[Saved data entries]
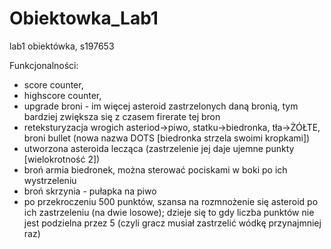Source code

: # Obiektowka_Lab1
lab1 obiektówka, s197653

Funkcjonalności:
- score counter,
- highscore counter,
- upgrade broni - im więcej asteroid zastrzelonych daną bronią, tym bardziej zwiększa się z czasem firerate tej bron
- reteksturyzacja wrogich asteriod->piwo, statku->biedronka, tła->ŻÓŁTE, broni bullet (nowa nazwa DOTS [biedronka strzela swoimi kropkami])
- utworzona asteroida lecząca (zastrzelenie jej daje ujemne punkty [wielokrotność 2])
- broń armia biedronek, można sterować pociskami w boki po ich wystrzeleniu
- broń skrzynia - pułapka na piwo
- po przekroczeniu 500 punktów, szansa na rozmnożenie się asteroid po ich zastrzeleniu (na dwie losowe); dzieje się to gdy liczba punktów nie jest podzielna przez 5 (czyli gracz musiał zastrzelić wódkę przynajmniej raz)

→ **Task item**
Could you reproduce every entry exactly, leaving out the pictures?

→ **Output of the task**
Source code

: # Obiektowka_Lab1
lab1 obiektówka, s197653

Funkcjonalności:
- score counter,
- highscore counter,
- upgrade broni - im więcej asteroid zastrzelonych daną bronią, tym bardziej zwiększa się z czasem firerate tej bron
- reteksturyzacja wrogich asteriod->piwo, statku->biedronka, tła->ŻÓŁTE, broni bullet (nowa nazwa DOTS [biedronka strzela swoimi kropkami])
- utworzona asteroida lecząca (zastrzelenie jej daje ujemne punkty [wielokrotność 2])
- broń armia biedronek, można sterować pociskami w boki po ich wystrzeleniu
- broń skrzynia - pułapka na piwo
- po przekroczeniu 500 punktów, szansa na rozmnożenie się asteroid po ich zastrzeleniu (na dwie losowe); dzieje się to gdy liczba punktów nie jest podzielna przez 5 (czyli gracz musiał zastrzelić wódkę przynajmniej raz)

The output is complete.